La question que tout cela soulève ne devrait pas être : pourquoi John Cleese continue-t-il à parler d’islamisme ? Mais plutôt : pourquoi tant de membres de l’élite culturelle se sont-ils comportés avec une totale prudence à l’égard de l’islamisme ? Pourquoi tant de soi-disant « libres penseurs », « radicaux » et « progressistes » ont-ils cela ? peu Que dire de la montée incontrôlée des réactionnaires religieux en Grande-Bretagne ou de leurs cousins ​​tyranniques au Moyen-Orient ? Un mouvement qui menace les femmes et les non-croyants – y compris les minorités ethniques et religieuses – ne mérite pas le blanc-seing que lui donnent ceux qui se décrivent comme des opposants à la « haine ».

Peut-être qu'ils ont peur.

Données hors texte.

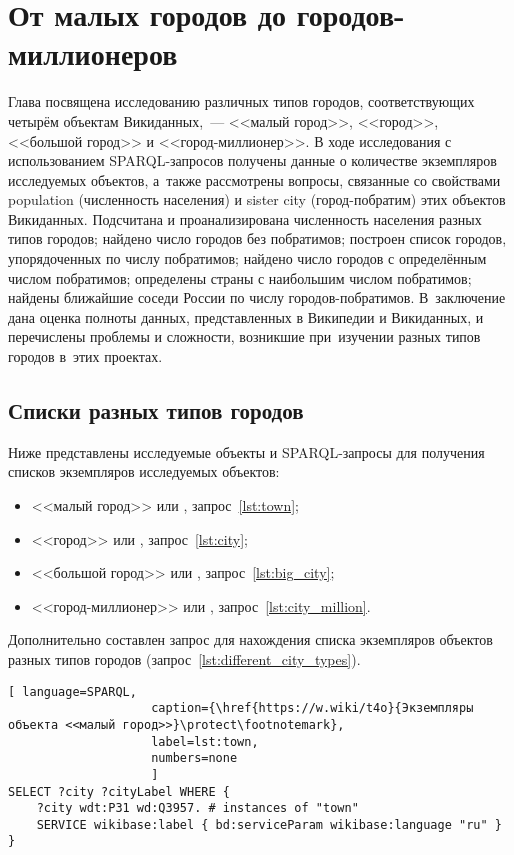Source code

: \chapter{От малых городов до городов-миллионеров}
\label{ch:city}

Глава посвящена исследованию различных типов городов, 
соответствующих четырём объектам Викиданных,~--- 
<<малый город>>, <<город>>, <<большой город>> и <<город-миллионер>>. 
В ходе исследования с использованием SPARQL-запросов получены данные 
о количестве экземпляров исследуемых объектов, а~также рассмотрены вопросы, 
связанные со свойствами population (численность населения) и sister city (город-побратим) этих объектов Викиданных. 
Подсчитана и проанализирована численность населения разных типов городов; 
найдено число городов без побратимов; построен список городов, упорядоченных по числу побратимов; 
найдено число городов с определённым числом побратимов; 
определены страны с наибольшим числом побратимов; 
найдены ближайшие соседи России по числу городов-побратимов. 
В~заключение дана оценка полноты данных, представленных в Википедии и Викиданных, 
и перечислены проблемы и сложности, возникшие при~изучении разных типов городов в~этих проектах.
\section{Списки разных типов городов}

Ниже представлены исследуемые объекты и SPARQL-запросы для получения списков экземпляров исследуемых объектов: 
\begin{itemize}[leftmargin=24pt]
	\item <<малый город>> или , запрос~\ref{lst:town};
	\item <<город>> или , запрос~\ref{lst:city};
	\item <<большой город>> или , запрос~\ref{lst:big_city};
	\item <<город-миллионер>> или , запрос~\ref{lst:city_million}.
\end{itemize}

Дополнительно составлен запрос для нахождения списка экземпляров объектов разных типов городов (запрос~\ref{lst:different_city_types}).

\begin{lstlisting}[ language=SPARQL, 
                    caption={\href{https://w.wiki/t4o}{Экземпляры объекта <<малый город>>}\protect\footnotemark},
                    label=lst:town, 
                    numbers=none
                    ]
SELECT ?city ?cityLabel WHERE {
	?city wdt:P31 wd:Q3957. # instances of "town"
	SERVICE wikibase:label { bd:serviceParam wikibase:language "ru" }
}
\end{lstlisting}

Peut-être croient-ils à tort qu’ils sont « amicaux ». Quoi qu’il en soit, les discours X de l’ex-Python ont fait honte à ses collègues célébrités. Plus de pouvoir aux doigts Twitter de Cleese.

Fraser Myers est rédacteur adjoint chez augmenté et hôte du Podcast de pointe. Suivez-le sur X : @FraserMyers.